HYPOCRITES AND DIVORCE

NO human being can please every body, or even a good many bodies. Why try?

The best any soul can do for itself or the world is to please itself — in each emergency of life to so act that it can thoroughly approve its own action.

To hide a divorce is exactly as hard on the human character as to hide a liaison.

To hide mean and soiled underclothing under a showy gown; to rob yourself and children of necessities in order to make a show in society; to pretend to be what you are not; in short, to act the hypocrite about anything, is to damn and dwarf your own soul. What your neighbors think about it makes not one whit of difference one way or the other. What YOU think about it makes all the difference in the world.

It is the cringing and stooping to accomplish your desire which-distorts your being. Therein lies the real and only lasting punishment for any course of action.

If you know you are right, and if you accord to every other individual his right to think what he everlasting pleases about you, you will walk straight and free, like the god you are. Your soul-calm will not even be ruffled by "unpopularity," nor by its opposite. The waves of public opinion will swirl about you utterly without moving you. You will respect yourself. And in due time the waves of unpopularity will die away and people will know you as you are, not as they once thought you.

Truth prevails if you will only go calmly on your soul-directed way and let it.

The condemnation which comes to the popular person whose divorce is found out is not so much a condemnation of divorce itself; it is condemnation of the deception practiced. The popular idol has, in such a case, been sailing under false colors; and though human nature may like to be humbugged it despises the humbug.

Every human being has ideals. A great many people have the one-marriage, no-divorce ideal. They approve people who live up to that ideal.

But most people also carry an ideal of broad- minded tolerance which causes them to at least condone the offense of divorce, where there seems reasonable cause for the separation.

But nobody hugs an ideal of deceit, though many practice it. If the divorced one is honest and has the courage of her convictions, if she lives her life modestly but without concealment, she is in time forgiven, even if the neighbors thought her somewhat to blame in the matter; and in time the fault is almost or wholly forgotten, except as somebody for selfish reasons wants to rake it up against her.

Look at Mrs. Mary Baker Eddy, as an instance. Nobody even remembers that she was ever divorced, except as some detractor tries to hatch up things against her. And when that happens she has tens of thousands of followers to affirm her "popularity."

Henry Ward Beecher was another about whom things "came out," things the world condemns as worse than divorce; and he, too, "lived it down" and accomplished a great work.

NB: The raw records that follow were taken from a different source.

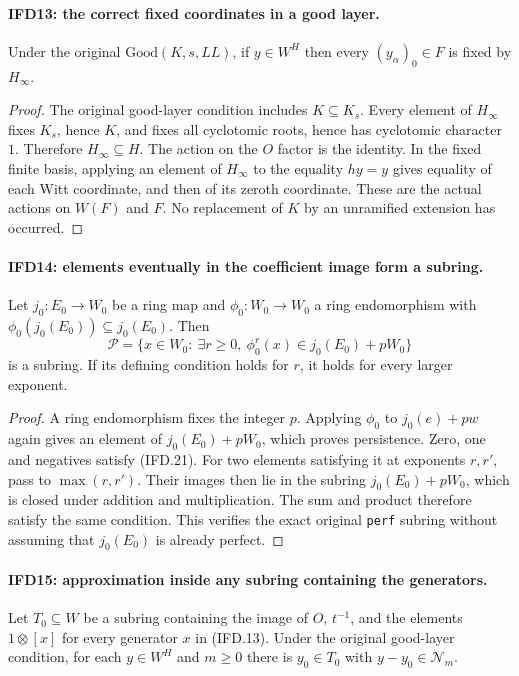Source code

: \documentclass[11pt,a4paper]{article}
\numberwithin{equation}{section}
\theoremstyle{remark}\newtheorem{remark}[theorem]{Remark}
\begin{document}
\paragraph{IFD13: the correct fixed coordinates in a good layer.}
\label{claim:IFD13}
Under the original $\mathrm{Good}(K,s,LL)$, if $y\in W^H$ then
every $(y_\alpha)_0\in F$ is fixed by $H_\infty$.

\begin{proof}
The original good-layer condition includes $K\subseteq K_s$.
Every element of $H_\infty$ fixes $K_s$, hence $K$, and fixes
all cyclotomic roots, hence has cyclotomic character $1$.
Therefore $H_\infty\subseteq H$.
The action on the $O$ factor is the identity. In the fixed finite
basis, applying an element of $H_\infty$ to the equality $hy=y$
gives equality of each Witt coordinate, and then of its zeroth
coordinate. These are the actual actions on $W(F)$ and $F$.
No replacement of $K$ by an unramified extension has occurred.
\end{proof}

\paragraph{IFD14: elements eventually in the coefficient image form a subring.}
\label{claim:IFD14}
Let $j_0:E_0\to W_0$ be a ring map and $\phi_0:W_0\to W_0$
a ring endomorphism with $\phi_0(j_0(E_0))\subseteq j_0(E_0)$.
Then
\[
 \mathcal P=\{x\in W_0:\ \exists r\geq0,\
                    \phi_0^r(x)\in j_0(E_0)+pW_0\}         \tag{IFD.21}
\]
is a subring. If its defining condition holds for $r$, it holds
for every larger exponent.

\begin{proof}
A ring endomorphism fixes the integer $p$. Applying $\phi_0$
to $j_0(e)+pw$ again gives an element of $j_0(E_0)+pW_0$,
which proves persistence. Zero, one and negatives satisfy (IFD.21).
For two elements satisfying it at exponents $r,r'$, pass to
$\max(r,r')$. Their images then lie in the subring
$j_0(E_0)+pW_0$, which is closed under addition and multiplication.
The sum and product therefore satisfy the same condition.
This verifies the exact original \texttt{perf} subring without
assuming that $j_0(E_0)$ is already perfect.
\end{proof}

\paragraph{IFD15: approximation inside any subring containing the generators.}
\label{claim:IFD15}
Let $T_0\subseteq W$ be a subring containing the image of $O$,
$t^{-1}$, and the elements $1\otimes[x]$ for every generator $x$
in (IFD.13). Under the original good-layer condition, for each
$y\in W^H$ and $m\geq0$ there is $y_0\in T_0$ with
$y-y_0\in\mathcal N_m$.
\end{document}
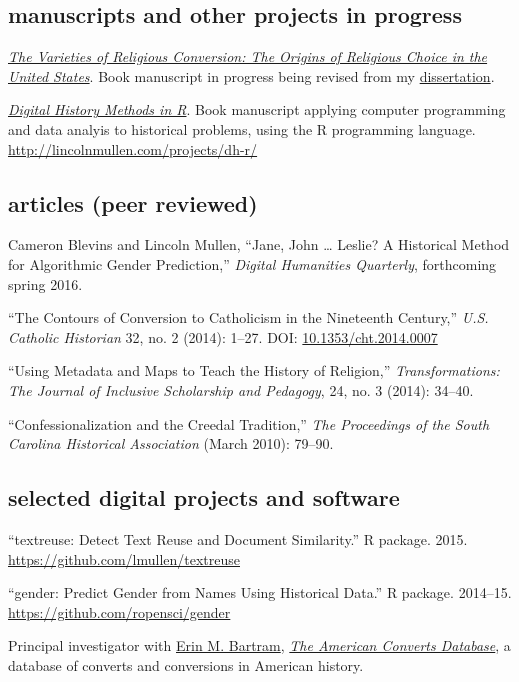\documentclass[11pt]{article}
\begin{document}
\subsection{manuscripts and other projects in
progress}\label{manuscripts-and-other-projects-in-progress}

\emph{\href{/research/\#varieties}{The Varieties of Religious
Conversion: The Origins of Religious Choice in the United States}}.
Book manuscript in progress being revised from my
\href{/research/\#dissertation}{dissertation}.

\emph{\href{http://dh-r.lincolnmullen.com/}{Digital History Methods in
R}}. Book manuscript applying computer programming and data analyis to 
historical problems, using the R programming language. 
\url{http://lincolnmullen.com/projects/dh-r/}

\subsection{articles (peer reviewed)}\label{articles-peer-reviewed}

Cameron Blevins and Lincoln Mullen, ``Jane, John \ldots{} Leslie? A
Historical Method for Algorithmic Gender Prediction,'' \emph{Digital
Humanities Quarterly}, forthcoming spring 2016.

``The Contours of Conversion to Catholicism in the Nineteenth Century,''
\emph{U.S. Catholic Historian} 32, no. 2 (2014): 1--27. DOI:
\href{http://dx.doi.org/10.1353/cht.2014.0007}{10.1353/cht.2014.0007}

``Using Metadata and Maps to Teach the History of Religion,''
\emph{Transformations: The Journal of Inclusive Scholarship and
Pedagogy}, 24, no. 3 (2014): 34--40.

``Confessionalization and the Creedal Tradition,'' \emph{The Proceedings
of the South Carolina Historical Association} (March 2010): 79--90.

\subsection{selected digital projects and software}\label{digital-projects}

``textreuse: Detect Text Reuse and Document Similarity.'' R package. 2015. 
\url{https://github.com/lmullen/textreuse}

``gender: Predict Gender from Names Using Historical Data.'' R package. 
2014--15. \url{https://github.com/ropensci/gender}

Principal investigator with
\href{http://history.uconn.edu/doctoral-students/erin-m-bartram/}{Erin
M. Bartram}, \emph{\href{http://americanconverts.org}{The American
Converts Database}}, a database of converts and conversions in American
history.
\end{document}
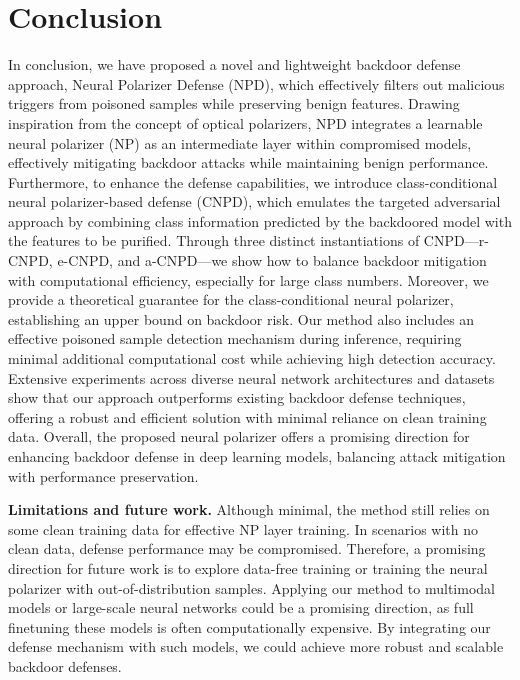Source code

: \section{Conclusion\label{sec5}}
In conclusion, we have proposed a novel and lightweight backdoor defense approach, Neural Polarizer Defense (NPD), which effectively filters out malicious triggers from poisoned samples while preserving benign features. Drawing inspiration from the concept of optical polarizers, NPD integrates a learnable neural polarizer (NP) as an intermediate layer within compromised models, effectively mitigating backdoor attacks while maintaining benign performance. 
Furthermore, to enhance the defense capabilities, we introduce class-conditional neural polarizer-based defense (CNPD), which emulates the targeted adversarial approach by combining class information predicted by the backdoored model with the features to be purified. 
Through three distinct instantiations of CNPD—r-CNPD, e-CNPD, and a-CNPD—we show how to balance backdoor mitigation with computational efficiency, especially for large class numbers.
Moreover, we provide a theoretical guarantee for the class-conditional neural polarizer, establishing an upper bound on backdoor risk.
Our method also includes an effective poisoned sample detection mechanism during inference, requiring minimal additional computational cost while achieving high detection accuracy. Extensive experiments across diverse neural network architectures and datasets show that our approach outperforms existing backdoor defense techniques, offering a robust and efficient solution with minimal reliance on clean training data.
Overall, the proposed neural polarizer offers a promising direction for enhancing backdoor defense in deep learning models, balancing attack mitigation with performance preservation.

\textbf{Limitations and future work.}
Although minimal, the method still relies on some clean training data for effective NP layer training. In scenarios with no clean data, defense performance may be compromised. Therefore, a promising direction for future work is to explore data-free training or training the neural polarizer with out-of-distribution samples. Applying our method to multimodal models or large-scale neural networks could be a promising direction, as full finetuning these models is often computationally expensive. By integrating our defense mechanism with such models, we could achieve more robust and scalable backdoor defenses.



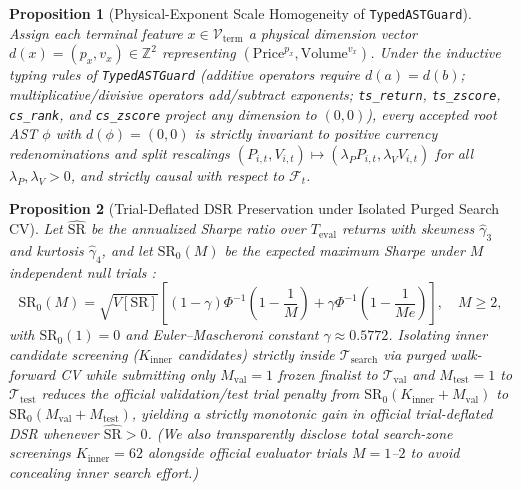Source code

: \documentclass[11pt]{article}
\newtheorem{proposition}{Proposition}
\begin{document}
\begin{proposition}[Physical-Exponent Scale Homogeneity of \texttt{TypedASTGuard}]
\label{prop:homogeneity}
Assign each terminal feature $x \in \mathcal{V}_{\text{term}}$ a physical dimension vector $d(x) = (p_x, v_x) \in \mathbb{Z}^2$ representing $(\text{Price}^{p_x}, \text{Volume}^{v_x})$. Under the inductive typing rules of \texttt{TypedASTGuard} (additive operators require $d(a)=d(b)$; multiplicative/divisive operators add/subtract exponents; \texttt{ts\_return}, \texttt{ts\_zscore}, \texttt{cs\_rank}, and \texttt{cs\_zscore} project any dimension to $(0,0)$), every accepted root AST $\phi$ with $d(\phi)=(0,0)$ is strictly invariant to positive currency redenominations and split rescalings $(P_{i,t}, V_{i,t}) \mapsto (\lambda_P P_{i,t}, \lambda_V V_{i,t})$ for all $\lambda_P, \lambda_V > 0$, and strictly causal with respect to $\mathcal{F}_t$.
\end{proposition}

\begin{proposition}[Trial-Deflated DSR Preservation under Isolated Purged Search CV]
\label{prop:dsr_bound}
Let $\widehat{\text{SR}}$ be the annualized Sharpe ratio over $T_{\text{eval}}$ returns with skewness $\hat{\gamma}_3$ and kurtosis $\hat{\gamma}_4$, and let $\text{SR}_0(M)$ be the expected maximum Sharpe under $M$ independent null trials \citep{bailey2014deflated}:
\begin{equation}
  \text{SR}_0(M) = \sqrt{V[\text{SR}]} \left[(1-\gamma)\Phi^{-1}\!\left(1 - \frac{1}{M}\right) + \gamma \Phi^{-1}\!\left(1 - \frac{1}{M e}\right)\right], \quad M \ge 2,
  \label{eq:sr0}
\end{equation}
with $\text{SR}_0(1) = 0$ and Euler--Mascheroni constant $\gamma \approx 0.5772$. Isolating inner candidate screening ($K_{\text{inner}}$ candidates) strictly inside $\mathcal{T}_{\text{search}}$ via purged walk-forward CV while submitting only $M_{\text{val}} = 1$ frozen finalist to $\mathcal{T}_{\text{val}}$ and $M_{\text{test}} = 1$ to $\mathcal{T}_{\text{test}}$ reduces the official validation/test trial penalty from $\text{SR}_0(K_{\text{inner}} + M_{\text{val}})$ to $\text{SR}_0(M_{\text{val}} + M_{\text{test}})$, yielding a strictly monotonic gain in official trial-deflated DSR whenever $\widehat{\text{SR}} > 0$. \emph{(We also transparently disclose total search-zone screenings $K_{\text{inner}}=62$ alongside official evaluator trials $M=1$--$2$ to avoid concealing inner search effort.)}
\end{proposition}
\end{document}
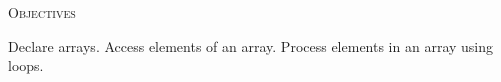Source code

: 


\renewcommand\TITLE{Assignment 11}
\usepackage{import}


\topmatter

\textsc{Objectives}
 \begin{myenum}
   \li Declare arrays.
   \li Access elements of an array.
   \li Process elements in an array using loops.
 \end{myenum}




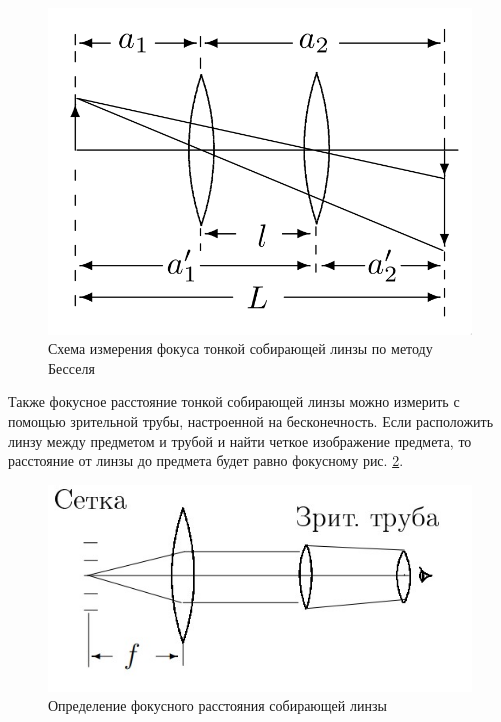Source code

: \documentclass[
a4paper, %
12pt, %
]{article}
\begin{document}
	\begin{figure}[h!]
		\centering
		\includegraphics[scale=0.3]{measurement_collecting_lens.png}
		\caption{Схема измерения фокуса тонкой собирающей линзы по методу Бесселя}
		\label{Bessel scheme}
	\end{figure}
		

	Также фокусное расстояние тонкой собирающей линзы можно измерить с помощью зрительной трубы, настроенной на бесконечность. Если расположить линзу между предметом и трубой и найти четкое изображение предмета, то расстояние от линзы до предмета будет равно фокусному рис. \ref{Tube_collective}.
	
	\begin{figure}[h!]
		\centering
		\includegraphics[scale=0.8]{tube_collective.jpg}
		\caption{Определение фокусного расстояния собирающей линзы}
		\label{Tube_collective}
	\end{figure}
	
	\newpage
\end{document}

His "popularity” suffered for a time; but out of it all grew a larger and deeper real public respect, based upon a knowledge of the man as he proved himself to be. And today most people believe Beecher was guiltless.

"Popularity" is based upon a superficial knowledge. A witty and unknown pretty girl goes into a new neighborhood; immediately she is accepted at face value, she is "popular." Of what value is such popularity? Its value is estimated merely in the good times the girl can have, through the invitations of the local young folks.

But let her stay in that neighborhood for years, and prove herself. There deepens about her a real public opinion, which is not mere popularity. It is a stable opinion, with its roots in her very being; and it cannot be shaken by rumors. If she "pans out," her "popularity" flowers in true friendship, rooted in her honestly revealed self. If she does not pan out; if she is unstable, deceptive, unreliable, unkind, her popularity dies and she is compelled — if she still values popularity — to migrate to some other neighborhood where she can for a time ride again on a new wave of popularity created by her appearance from the outside — which is so deceptive.

Don't imagine that the world will not forgive divorce. It will, and does. Those who know you best forgive you anything. And in time your whole world will know you, for there "is nothing hidden that shall not be revealed." To know all is to forgive all.